On Tuesday, thousands of Ghanaians thronged Accra’s streets to demand that Ernest Addison, the governor of the central bank, be fired for mismanaging the country’s economy during a dire debt crisis.
One of the biggest economies in West Africa has been experiencing economic challenges, rising living costs, and unemployment as a result of this crisis, which has been called the worst in a generation. Last month, the metropolis was already engulfed in similar protests.
Under the careful eye of riot police, the protesters marched to the central bank’s offices while playing reggae music over speakers and chanting for the resignation of Addison and his two deputies. Many attendees wore red and black clothing to represent sadness.

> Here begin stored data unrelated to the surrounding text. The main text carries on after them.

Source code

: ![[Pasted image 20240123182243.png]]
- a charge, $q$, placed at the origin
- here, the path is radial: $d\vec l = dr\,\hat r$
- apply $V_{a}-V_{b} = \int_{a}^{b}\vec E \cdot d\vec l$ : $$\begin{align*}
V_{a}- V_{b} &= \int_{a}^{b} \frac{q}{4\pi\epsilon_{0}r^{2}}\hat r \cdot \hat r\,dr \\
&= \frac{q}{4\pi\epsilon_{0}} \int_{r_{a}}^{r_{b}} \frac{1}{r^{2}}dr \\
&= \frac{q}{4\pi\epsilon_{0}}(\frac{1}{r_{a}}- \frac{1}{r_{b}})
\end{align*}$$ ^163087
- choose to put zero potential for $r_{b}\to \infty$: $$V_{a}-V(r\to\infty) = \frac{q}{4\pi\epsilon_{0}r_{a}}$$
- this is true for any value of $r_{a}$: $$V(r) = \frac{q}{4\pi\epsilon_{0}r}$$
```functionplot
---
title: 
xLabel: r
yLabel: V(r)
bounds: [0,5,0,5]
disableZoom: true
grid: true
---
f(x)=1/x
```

Emmanuel Quarcoo, 29, who is currently unemployed, expressed his dissatisfaction, stating, “We want Addison out because he has shown us that he is not able to manage the Bank of Ghana. How can the Bank of Ghana incur such a significant loss? What are they selling?”
A record loss of 60.8 billion cedis ($5.3 billion) for 2022 was disclosed by Ghana’s central bank in July, mostly as a result of debt restructuring. Ghana, which is well-known for producing gold, oil, and cocoa, has agreed to a $3 billion, three-year loan programme with the International Monetary Fund (IMF) in response to the crisis. One requirement to access these funds is debt restructuring.
The demonstrations highlight the growing concerns and demands for accountability in the face of Ghana’s economic difficulties.